Final answer:
The ingestion of an insecticide that inhibits cytochrome c would lead to a halt in the electron transport chain, preventing the creation of a proton gradient necessary for ATP synthesis, thus the rate of ATP synthesis would be approximately zero.
Step-by-step explanation:
If a man presents to the ER after ingesting an insecticide that binds to and completely inhibits cytochrome c, several disruptions occur in the mitochondrial electron transport chain (ETC). The inhibition of cytochrome c would prevent the transfer of electrons to the next component in the ETC, cytochrome c oxidase (Complex IV), halting the mitochondrial respiratory chain at this step.
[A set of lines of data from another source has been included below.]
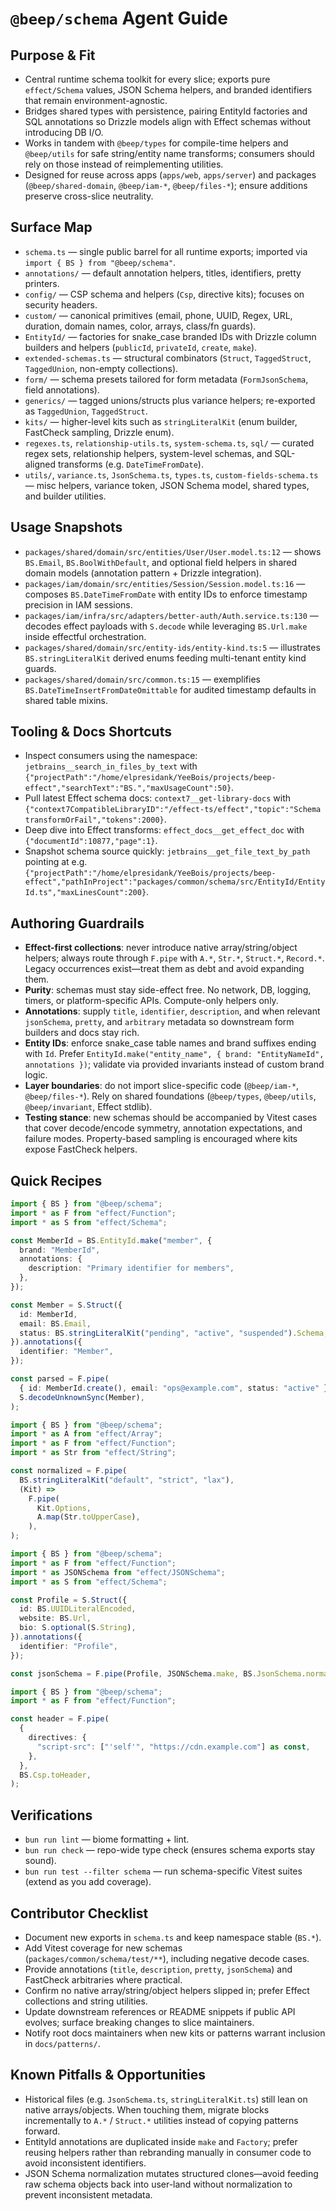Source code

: # `@beep/schema` Agent Guide

## Purpose & Fit
- Central runtime schema toolkit for every slice; exports pure `effect/Schema` values, JSON Schema helpers, and branded identifiers that remain environment-agnostic.
- Bridges shared types with persistence, pairing EntityId factories and SQL annotations so Drizzle models align with Effect schemas without introducing DB I/O.
- Works in tandem with `@beep/types` for compile-time helpers and `@beep/utils` for safe string/entity name transforms; consumers should rely on those instead of reimplementing utilities.
- Designed for reuse across apps (`apps/web`, `apps/server`) and packages (`@beep/shared-domain`, `@beep/iam-*`, `@beep/files-*`); ensure additions preserve cross-slice neutrality.

## Surface Map
- `schema.ts` — single public barrel for all runtime exports; imported via `import { BS } from "@beep/schema"`.
- `annotations/` — default annotation helpers, titles, identifiers, pretty printers.
- `config/` — CSP schema and helpers (`Csp`, directive kits); focuses on security headers.
- `custom/` — canonical primitives (email, phone, UUID, Regex, URL, duration, domain names, color, arrays, class/fn guards).
- `EntityId/` — factories for snake_case branded IDs with Drizzle column builders and helpers (`publicId`, `privateId`, `create`, `make`).
- `extended-schemas.ts` — structural combinators (`Struct`, `TaggedStruct`, `TaggedUnion`, non-empty collections).
- `form/` — schema presets tailored for form metadata (`FormJsonSchema`, field annotations).
- `generics/` — tagged unions/structs plus variance helpers; re-exported as `TaggedUnion`, `TaggedStruct`.
- `kits/` — higher-level kits such as `stringLiteralKit` (enum builder, FastCheck sampling, Drizzle enum).
- `regexes.ts`, `relationship-utils.ts`, `system-schema.ts`, `sql/` — curated regex sets, relationship helpers, system-level schemas, and SQL-aligned transforms (e.g. `DateTimeFromDate`).
- `utils/`, `variance.ts`, `JsonSchema.ts`, `types.ts`, `custom-fields-schema.ts` — misc helpers, variance token, JSON Schema model, shared types, and builder utilities.

## Usage Snapshots
- `packages/shared/domain/src/entities/User/User.model.ts:12` — shows `BS.Email`, `BS.BoolWithDefault`, and optional field helpers in shared domain models (annotation pattern + Drizzle integration).
- `packages/iam/domain/src/entities/Session/Session.model.ts:16` — composes `BS.DateTimeFromDate` with entity IDs to enforce timestamp precision in IAM sessions.
- `packages/iam/infra/src/adapters/better-auth/Auth.service.ts:130` — decodes effect payloads with `S.decode` while leveraging `BS.Url.make` inside effectful orchestration.
- `packages/shared/domain/src/entity-ids/entity-kind.ts:5` — illustrates `BS.stringLiteralKit` derived enums feeding multi-tenant entity kind guards.
- `packages/shared/domain/src/common.ts:15` — exemplifies `BS.DateTimeInsertFromDateOmittable` for audited timestamp defaults in shared table mixins.

## Tooling & Docs Shortcuts
- Inspect consumers using the namespace: `jetbrains__search_in_files_by_text` with `{"projectPath":"/home/elpresidank/YeeBois/projects/beep-effect","searchText":"BS.","maxUsageCount":50}`.
- Pull latest Effect schema docs: `context7__get-library-docs` with `{"context7CompatibleLibraryID":"/effect-ts/effect","topic":"Schema transformOrFail","tokens":2000}`.
- Deep dive into Effect transforms: `effect_docs__get_effect_doc` with `{"documentId":10877,"page":1}`.
- Snapshot schema source quickly: `jetbrains__get_file_text_by_path` pointing at e.g. `{"projectPath":"/home/elpresidank/YeeBois/projects/beep-effect","pathInProject":"packages/common/schema/src/EntityId/EntityId.ts","maxLinesCount":200}`.

## Authoring Guardrails
- **Effect-first collections**: never introduce native array/string/object helpers; always route through `F.pipe` with `A.*`, `Str.*`, `Struct.*`, `Record.*`. Legacy occurrences exist—treat them as debt and avoid expanding them.
- **Purity**: schemas must stay side-effect free. No network, DB, logging, timers, or platform-specific APIs. Compute-only helpers only.
- **Annotations**: supply `title`, `identifier`, `description`, and when relevant `jsonSchema`, `pretty`, and `arbitrary` metadata so downstream form builders and docs stay rich.
- **Entity IDs**: enforce snake_case table names and brand suffixes ending with `Id`. Prefer `EntityId.make("entity_name", { brand: "EntityNameId", annotations })`; validate via provided invariants instead of custom brand logic.
- **Layer boundaries**: do not import slice-specific code (`@beep/iam-*`, `@beep/files-*`). Rely on shared foundations (`@beep/types`, `@beep/utils`, `@beep/invariant`, Effect stdlib).
- **Testing stance**: new schemas should be accompanied by Vitest cases that cover decode/encode symmetry, annotation expectations, and failure modes. Property-based sampling is encouraged where kits expose FastCheck helpers.

## Quick Recipes
```ts
import { BS } from "@beep/schema";
import * as F from "effect/Function";
import * as S from "effect/Schema";

const MemberId = BS.EntityId.make("member", {
  brand: "MemberId",
  annotations: {
    description: "Primary identifier for members",
  },
});

const Member = S.Struct({
  id: MemberId,
  email: BS.Email,
  status: BS.stringLiteralKit("pending", "active", "suspended").Schema,
}).annotations({
  identifier: "Member",
});

const parsed = F.pipe(
  { id: MemberId.create(), email: "ops@example.com", status: "active" },
  S.decodeUnknownSync(Member),
);
```

```ts
import { BS } from "@beep/schema";
import * as A from "effect/Array";
import * as F from "effect/Function";
import * as Str from "effect/String";

const normalized = F.pipe(
  BS.stringLiteralKit("default", "strict", "lax"),
  (Kit) =>
    F.pipe(
      Kit.Options,
      A.map(Str.toUpperCase),
    ),
);
```

```ts
import { BS } from "@beep/schema";
import * as F from "effect/Function";
import * as JSONSchema from "effect/JSONSchema";
import * as S from "effect/Schema";

const Profile = S.Struct({
  id: BS.UUIDLiteralEncoded,
  website: BS.Url,
  bio: S.optional(S.String),
}).annotations({
  identifier: "Profile",
});

const jsonSchema = F.pipe(Profile, JSONSchema.make, BS.JsonSchema.normalize);
```

```ts
import { BS } from "@beep/schema";
import * as F from "effect/Function";

const header = F.pipe(
  {
    directives: {
      "script-src": ["'self'", "https://cdn.example.com"] as const,
    },
  },
  BS.Csp.toHeader,
);
```

## Verifications
- `bun run lint` — biome formatting + lint.
- `bun run check` — repo-wide type check (ensures schema exports stay sound).
- `bun run test --filter schema` — run schema-specific Vitest suites (extend as you add coverage).

## Contributor Checklist
- Document new exports in `schema.ts` and keep namespace stable (`BS.*`).
- Add Vitest coverage for new schemas (`packages/common/schema/test/**`), including negative decode cases.
- Provide annotations (`title`, `description`, `pretty`, `jsonSchema`) and FastCheck arbitraries where practical.
- Confirm no native array/string/object helpers slipped in; prefer Effect collections and string utilities.
- Update downstream references or README snippets if public API evolves; surface breaking changes to slice maintainers.
- Notify root docs maintainers when new kits or patterns warrant inclusion in `docs/patterns/`.

## Known Pitfalls & Opportunities
- Historical files (e.g. `JsonSchema.ts`, `stringLiteralKit.ts`) still lean on native arrays/objects. When touching them, migrate blocks incrementally to `A.*` / `Struct.*` utilities instead of copying patterns forward.
- EntityId annotations are duplicated inside `make` and `Factory`; prefer reusing helpers rather than rebranding manually in consumer code to avoid inconsistent identifiers.
- JSON Schema normalization mutates structured clones—avoid feeding raw schema objects back into user-land without normalization to prevent inconsistent metadata.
This would cause a cessation in the production of the proton gradient necessary for ATP synthesis.
Given the explanation above, the correct answer to this question is that the rate of ATP synthesis would be approximately zero (Option C) as the ETC is a critical component of oxidative phosphorylation, in which the energy generated by the electron transfer is used to pump protons into the intermembrane space, creating a gradient that drives the synthesis of ATP by ATP synthase. When cytochrome c is inhibited, this process cannot occur, leading to an impaired energy production in the cell.
As a result of inhibited ETC, the concentration of protons in the intermembrane space would not increase, and therefore, the pH of the intermembrane space would be expected to increase or become more alkaline since fewer protons are being pumped into this space. Additionally, inhibition by a substance such as cyanide has a similar effect to the hypothetical poison in the emergency scenario; it prevents the utilization of oxygen, halting aerobic respiration and leading to decreased ATP production.